Франсуа, глядя на их лица, засмеялся.

— Да нет, на сей раз вдовец. Он постарше — семьдесят четыре года. Сыновья все разбрелись, присматривать некому. Выходить ему тяжеловато, но самое главное… — тут Франсуа хитро прищурился.

— Что, что такое? — поспешно спросила Селест, опасаясь подвоха.

— Дом побольше этого. Спальня пустая — он там не ночует с тех пор, как жена умерла. И еще есть чуланчик за печкой — вода там, во всяком случае, не замерзает! Ну, скажите, не королевские хоромы?

— А характер как? — Солей жизнь уже научила осторожности.

— На дедушкин похож.

У Солей сразу защипало в глазах при воспоминании о дедушке.

Они и вправду устроились как нельзя лучше. Собраться было делом минуты: вся одежда была на них, только одеяла скатали. Оставшуюся оленину с собой не взяли — что, видимо, несколько смягчило сердце мадам Кормье, которая, впрочем, рассталась с ними без всякого сожаления.

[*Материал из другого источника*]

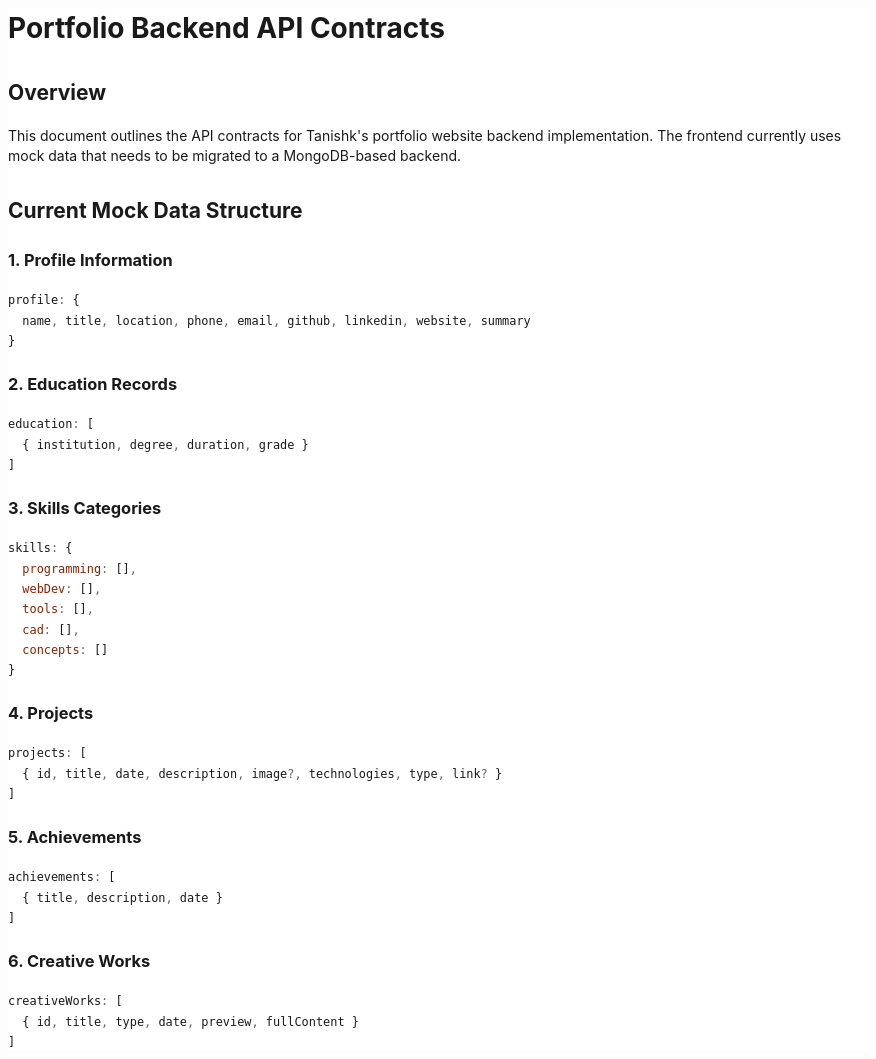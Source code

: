 # Portfolio Backend API Contracts

## Overview
This document outlines the API contracts for Tanishk's portfolio website backend implementation. The frontend currently uses mock data that needs to be migrated to a MongoDB-based backend.

## Current Mock Data Structure

### 1. Profile Information
```javascript
profile: {
  name, title, location, phone, email, github, linkedin, website, summary
}
```

### 2. Education Records
```javascript
education: [
  { institution, degree, duration, grade }
]
```

### 3. Skills Categories
```javascript
skills: {
  programming: [],
  webDev: [],
  tools: [],
  cad: [],
  concepts: []
}
```

### 4. Projects
```javascript
projects: [
  { id, title, date, description, image?, technologies, type, link? }
]
```

### 5. Achievements
```javascript
achievements: [
  { title, description, date }
]
```

### 6. Creative Works
```javascript
creativeWorks: [
  { id, title, type, date, preview, fullContent }
]
```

Месье Айотт действительно оказался тихим, безобидным старичком. Он был бесконечно благодарен судьбе, пославшей ему двух молодок, потому что они немедленно принялись готовить и убирать в доме, который он, как сам признался, слегка запустил. Старик был вдобавок почти совсем глухой, что создавало добавочное удобство: можно было спокойно, не стесняясь, разговаривать между собой в его присутствии о своих делах.

Впрочем, кое о чем Франсуа хотел поговорить с Селест и без сестры. Такой случай представился, когда Солей в очередной раз побежала во двор по малой нужде — эти отлучки стали у нее все чаще: ребенок давил. Франсуа, прокашлявшись, начал:

— Я тут спрашивал насчет священника. Конечно, нету. Но люди каждую неделю все равно собираются в церкви, и если парень с девушкой решили пожениться, то они там и объявляют, что будут жить вместе как муж с женой. Ну, а потом, если кюре появится, он благословит, а нет — ну, так и живут. Все равно считается по закону. Потому как в церкви же сказали, значит, святое дело…

Селест сглотнула комок в горле.

— Я буду твоей женой, Франсуа. По-церковному, не по-церковному, мне все равно!

Он широко улыбнулся:

— Вот и хорошо. Завтра суббота, как раз и объявим. Месье Айотту я уже сказал, что ты моя жена.

Вернувшись, Солей увидела, как они весело устраивают себе спальню, ну, а уж ей придется в чулане…

Нет, там, правда, было вполне уютно, только вот если бы еще Реми был с ней! Она услышала смех за стеной, месье Айотт что-то там сказал. На одеяло, которое она стелила, упала слезинка. Нет, она не покажет вида; они не виноваты, что она потеряла мужа; они тоже многое потеряли и заслужили свое счастье. Опять зашевелился ребенок. Все чаще это становится. Время подходит.

"Он не будет видеть свою мать в слезах и соплях, — решила Солей. — Я должна научиться смеяться и петь как ни в чем не бывало".

Она вспомнила, что когда-то находила облегчение в молитве. Повинуясь какому-то внутреннему голосу, она опустилась на колени и склонила голову. Она молилась за здоровье и благополучие ребенка, за то, чтобы вновь найти способ радоваться жизни и наконец, несмело и трепетно, — за то, чтобы встретить Реми.

Молитва не облегчила ей душу. Но, по крайней мере, она сумела выйти из своего чуланчика и не испортить настроение другим, а это было уже хорошо.